** PROBLEM TO SOLVE **
Copy out, from the data below, each line in which the word "textit" occurs.

(Beginning of INFORMATION SUPPLIED)

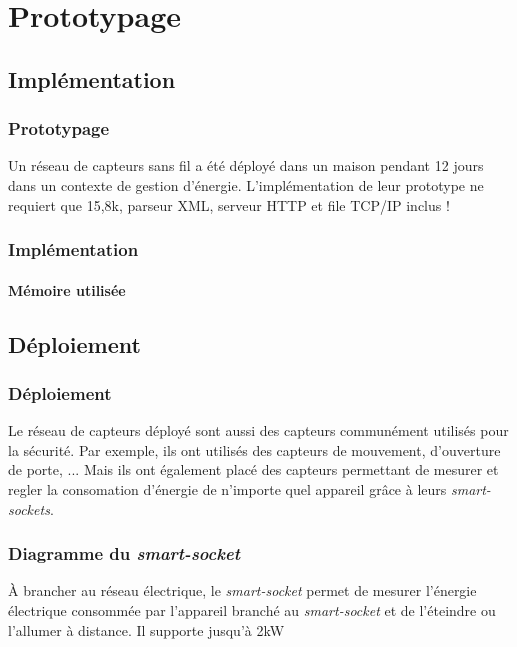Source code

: \section{Prototypage}
\subsection{Implémentation}
\begin{frame}
 \frametitle{Prototypage}
 Un réseau de capteurs sans fil a été déployé dans un maison pendant 12 jours dans un contexte de gestion d'énergie.
 L'implémentation de leur prototype ne requiert que 15,8k, parseur XML, serveur HTTP et file TCP/IP inclus !
\end{frame}

\begin{frame}
 \frametitle{Implémentation}
 \framesubtitle{Mémoire utilisée}
\end{frame}


\subsection{Déploiement}
\begin{frame}
 \frametitle{Déploiement}
 Le réseau de capteurs déployé sont aussi des capteurs communément utilisés pour la sécurité.
 Par exemple, ils ont utilisés des capteurs de mouvement, d'ouverture de porte, ...
 Mais ils ont également placé des capteurs permettant de mesurer et regler la consomation d'énergie de n'importe quel appareil grâce à leurs \textit{smart-sockets}.
\end{frame}

\begin{frame}
 \frametitle{Diagramme du \textit{smart-socket}}
 À brancher au réseau électrique, le \textit{smart-socket} permet de mesurer l'énergie électrique consommée par l'appareil branché au \textit{smart-socket} et de l'éteindre ou l'allumer à distance.
 Il supporte jusqu'à 2kW\\
\end{frame}

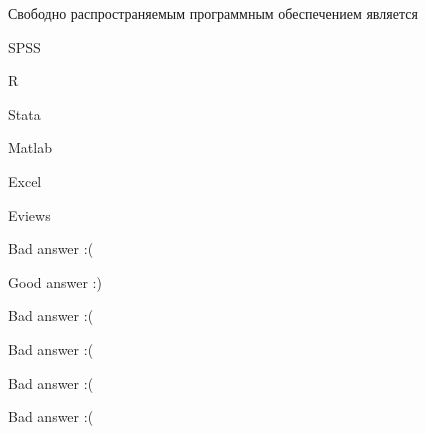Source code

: 
\begin{question}
Свободно распространяемым программным обеспечением является
\begin{answerlist}
  \item SPSS
  \item R
  \item Stata
  \item Matlab
  \item Excel
  \item Eviews
\end{answerlist}
\end{question}

\begin{solution}
\begin{answerlist}
  \item Bad answer :(
  \item Good answer :)
  \item Bad answer :(
  \item Bad answer :(
  \item Bad answer :(
  \item Bad answer :(
\end{answerlist}
\end{solution}

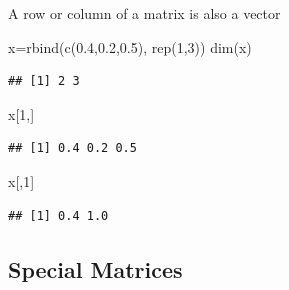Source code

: \documentclass[
  ignorenonframetext,
]{beamer}
\newenvironment{Shaded}{\begin{snugshade}}{\end{snugshade}}
\newcommand{\DecValTok}[1]{\textcolor[rgb]{0.00,0.00,0.81}{#1}}
\newcommand{\FloatTok}[1]{\textcolor[rgb]{0.00,0.00,0.81}{#1}}
\newcommand{\FunctionTok}[1]{\textcolor[rgb]{0.00,0.00,0.00}{#1}}
\newcommand{\NormalTok}[1]{#1}
\newcommand{\OtherTok}[1]{\textcolor[rgb]{0.56,0.35,0.01}{#1}}
\begin{document}
\begin{frame}[fragile]{A row or column of a matrix is also a vector}
\protect\hypertarget{a-row-or-column-of-a-matrix-is-also-a-vector}{}
\begin{Shaded}
\begin{Highlighting}[]
\NormalTok{x}\OtherTok{=}\FunctionTok{rbind}\NormalTok{(}\FunctionTok{c}\NormalTok{(}\FloatTok{0.4}\NormalTok{,}\FloatTok{0.2}\NormalTok{,}\FloatTok{0.5}\NormalTok{), }\FunctionTok{rep}\NormalTok{(}\DecValTok{1}\NormalTok{,}\DecValTok{3}\NormalTok{))}
\FunctionTok{dim}\NormalTok{(x)}
\end{Highlighting}
\end{Shaded}

\begin{verbatim}
## [1] 2 3
\end{verbatim}

\begin{Shaded}
\begin{Highlighting}[]
\NormalTok{x[}\DecValTok{1}\NormalTok{,]}
\end{Highlighting}
\end{Shaded}

\begin{verbatim}
## [1] 0.4 0.2 0.5
\end{verbatim}

\begin{Shaded}
\begin{Highlighting}[]
\NormalTok{x[,}\DecValTok{1}\NormalTok{]}
\end{Highlighting}
\end{Shaded}

\begin{verbatim}
## [1] 0.4 1.0
\end{verbatim}
\end{frame}

\hypertarget{special-matrices}{%
\subsection{Special Matrices}\label{special-matrices}}
\end{document}
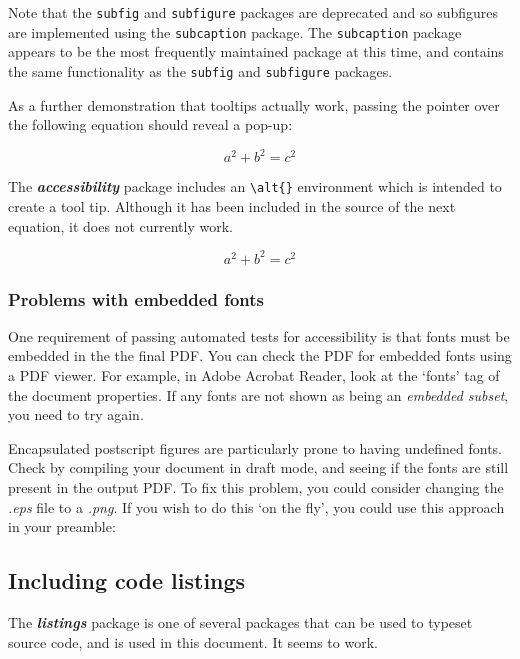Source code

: \documentclass[10pt,twocolumn]{article}
\newcommand{\packagename}[1]{\textbf{\emph{#1}}}
\begin{document}
Note that the \texttt{subfig} and \texttt{subfigure} packages are deprecated and so subfigures are implemented using the \texttt{subcaption} package. The \texttt{subcaption} package appears to be the most frequently maintained package at this time, and contains the same functionality as the \texttt{subfig} and \texttt{subfigure} packages.

As a further demonstration that tooltips actually work, passing the pointer over the following equation should reveal a pop-up:

\begin{equation}
	a^2+b^2=c^2
\end{equation}

The \packagename{accessibility} package includes an \verb+\alt{}+ environment which is intended to create a tool tip. Although it has been included in the source of the next equation, it does not currently work.

\begin{equation}
	a^2+b^2=c^2
\end{equation}

\subsubsection{Problems with embedded fonts}
One requirement of passing automated tests for accessibility is that fonts must be embedded in the the final PDF. You can check the PDF for embedded fonts using a PDF viewer. For example, in Adobe Acrobat Reader, look at the `fonts' tag of the document properties. If any fonts are not shown as being an \emph{embedded subset}, you need to try again. 

Encapsulated postscript figures are particularly prone to having undefined fonts. Check by compiling your document in draft mode, and seeing if the fonts are still present in the output PDF. To fix this problem, you could consider changing the \emph{.eps} file to a \emph{.png}. If you wish to do this `on the fly', you could use this approach in your preamble:


\subsection{Including code listings}
The \packagename{listings} package is one of several packages that can be used to typeset source code, and is used in this document. It seems to work.
\end{document}
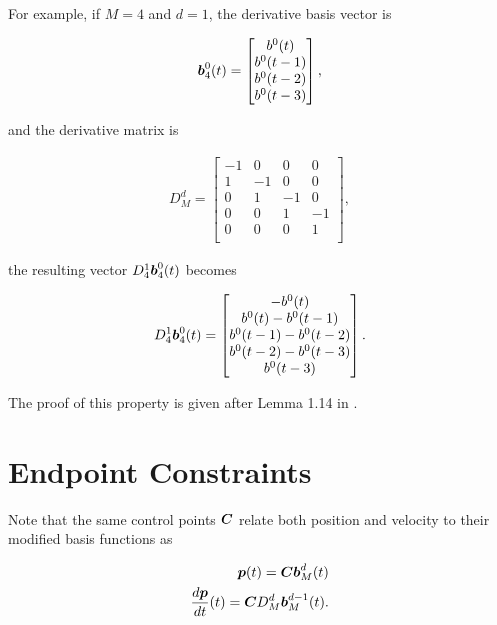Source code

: For example, if $M=4$ and $d=1$, the derivative basis vector is

\begin{align}
    \bs{b}^0_4(t) =
    \begin{bmatrix}
        b^0(t)\\
        b^0(t-1)\\
        b^0(t-2)\\
        b^0(t-3)\\
    \end{bmatrix},
\end{align}

and the derivative matrix is

\begin{align}
    D_M^d =
    \begin{bmatrix}
        -1 & 0 & 0 & 0\\
        1 & -1 & 0 & 0\\
        0 & 1 & -1 & 0\\
        0 & 0 & 1 & -1\\
        0 & 0 & 0 & 1\\
    \end{bmatrix},
\end{align}

the resulting vector $D_4^1 \bs{b}^0_4(t)$ becomes

\begin{align}
    D_4^1 \bs{b}^0_4(t) = 
    \begin{bmatrix}
        -b^0(t)\\
        b^0(t) - b^0(t-1)\\
        b^0(t-1) - b^0(t-2)\\
        b^0(t-2) - b^0(t-3)\\
        b^0(t-3)\\
    \end{bmatrix}.
\end{align}

The proof of this property is given after Lemma 1.14 in \cite{beard2025BSplines}.

\section{Endpoint Constraints}

Note that the same control points $\bs{C}$ relate both position and velocity to their modified basis functions as

\begin{align}
    \bs{p}(t) = \bs{C} \bs{b}^d_M(t)\\
    \frac{d\bs{p}}{dt}(t) = \bs{C} D_M^{d} \bs{b}_M^{d-1}(t).
\end{align}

(End of INFORMATION SUPPLIED)

** ANSWER BELOW **
 Mais ils ont également placé des capteurs permettant de mesurer et regler la consomation d'énergie de n'importe quel appareil grâce à leurs \textit{smart-sockets}.
 \frametitle{Diagramme du \textit{smart-socket}}
 À brancher au réseau électrique, le \textit{smart-socket} permet de mesurer l'énergie électrique consommée par l'appareil branché au \textit{smart-socket} et de l'éteindre ou l'allumer à distance.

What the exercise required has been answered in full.